EXERCISE DESCRIPTION: Retype the listing below exactly, pictures removed.
##### WORKING DATA
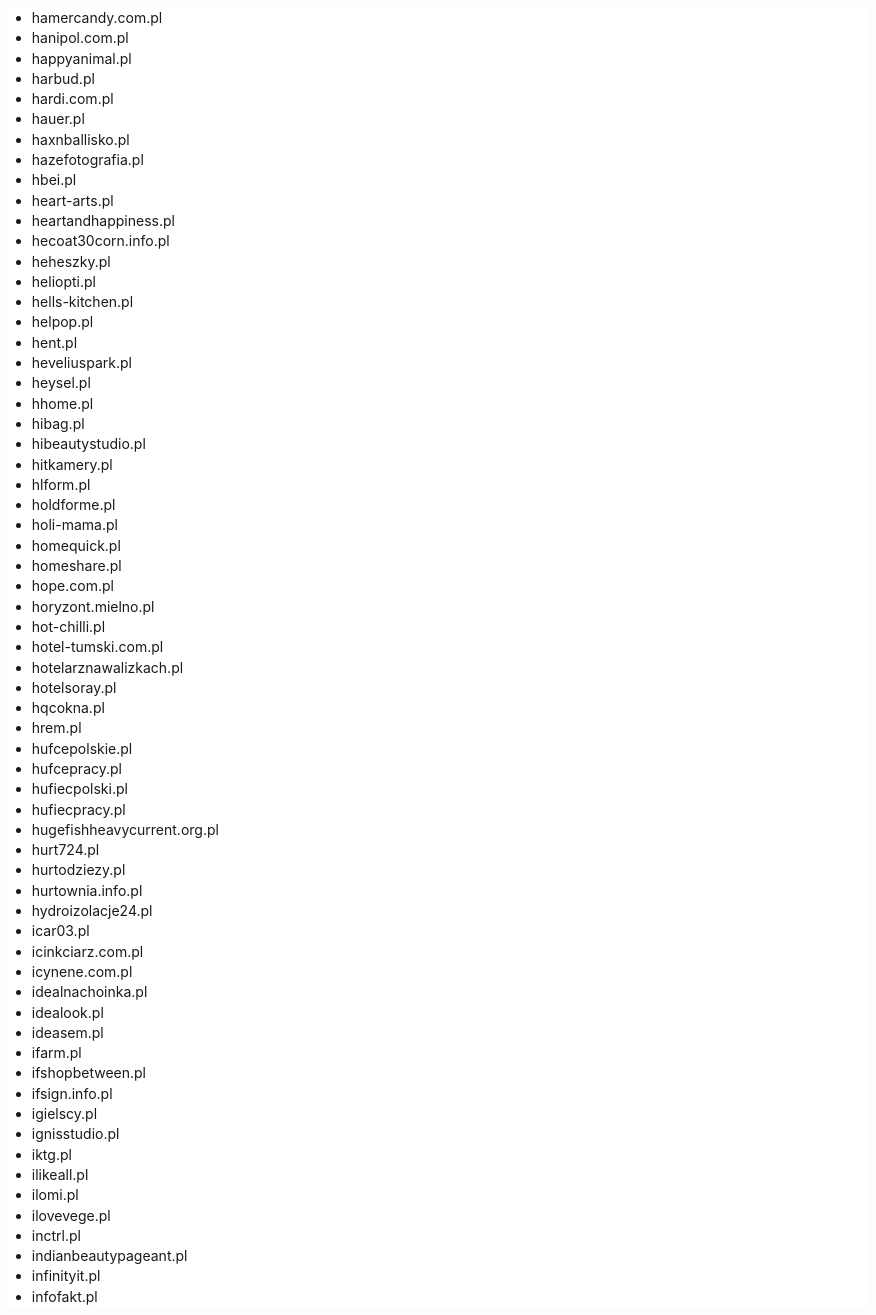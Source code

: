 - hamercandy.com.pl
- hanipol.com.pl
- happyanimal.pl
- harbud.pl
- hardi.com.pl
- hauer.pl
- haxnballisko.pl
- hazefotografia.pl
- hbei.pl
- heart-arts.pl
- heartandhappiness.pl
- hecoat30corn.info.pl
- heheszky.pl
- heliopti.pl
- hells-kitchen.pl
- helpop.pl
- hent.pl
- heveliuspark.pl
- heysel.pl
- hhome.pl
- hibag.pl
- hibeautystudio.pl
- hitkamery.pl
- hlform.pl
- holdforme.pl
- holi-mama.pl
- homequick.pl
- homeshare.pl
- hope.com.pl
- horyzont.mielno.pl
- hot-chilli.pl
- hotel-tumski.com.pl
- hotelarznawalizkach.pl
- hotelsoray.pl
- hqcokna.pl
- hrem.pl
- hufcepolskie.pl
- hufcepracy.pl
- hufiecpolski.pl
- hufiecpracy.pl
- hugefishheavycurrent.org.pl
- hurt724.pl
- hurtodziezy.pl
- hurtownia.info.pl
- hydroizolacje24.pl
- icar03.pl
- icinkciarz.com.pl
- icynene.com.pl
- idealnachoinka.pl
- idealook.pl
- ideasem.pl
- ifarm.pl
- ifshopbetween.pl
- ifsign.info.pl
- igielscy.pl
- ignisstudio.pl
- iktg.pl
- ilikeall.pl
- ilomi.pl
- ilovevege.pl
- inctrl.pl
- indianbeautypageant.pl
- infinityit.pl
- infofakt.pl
##########
REPLY:
Source code

: - hamercandy.com.pl
- hanipol.com.pl
- happyanimal.pl
- harbud.pl
- hardi.com.pl
- hauer.pl
- haxnballisko.pl
- hazefotografia.pl
- hbei.pl
- heart-arts.pl
- heartandhappiness.pl
- hecoat30corn.info.pl
- heheszky.pl
- heliopti.pl
- hells-kitchen.pl
- helpop.pl
- hent.pl
- heveliuspark.pl
- heysel.pl
- hhome.pl
- hibag.pl
- hibeautystudio.pl
- hitkamery.pl
- hlform.pl
- holdforme.pl
- holi-mama.pl
- homequick.pl
- homeshare.pl
- hope.com.pl
- horyzont.mielno.pl
- hot-chilli.pl
- hotel-tumski.com.pl
- hotelarznawalizkach.pl
- hotelsoray.pl
- hqcokna.pl
- hrem.pl
- hufcepolskie.pl
- hufcepracy.pl
- hufiecpolski.pl
- hufiecpracy.pl
- hugefishheavycurrent.org.pl
- hurt724.pl
- hurtodziezy.pl
- hurtownia.info.pl
- hydroizolacje24.pl
- icar03.pl
- icinkciarz.com.pl
- icynene.com.pl
- idealnachoinka.pl
- idealook.pl
- ideasem.pl
- ifarm.pl
- ifshopbetween.pl
- ifsign.info.pl
- igielscy.pl
- ignisstudio.pl
- iktg.pl
- ilikeall.pl
- ilomi.pl
- ilovevege.pl
- inctrl.pl
- indianbeautypageant.pl
- infinityit.pl
- infofakt.pl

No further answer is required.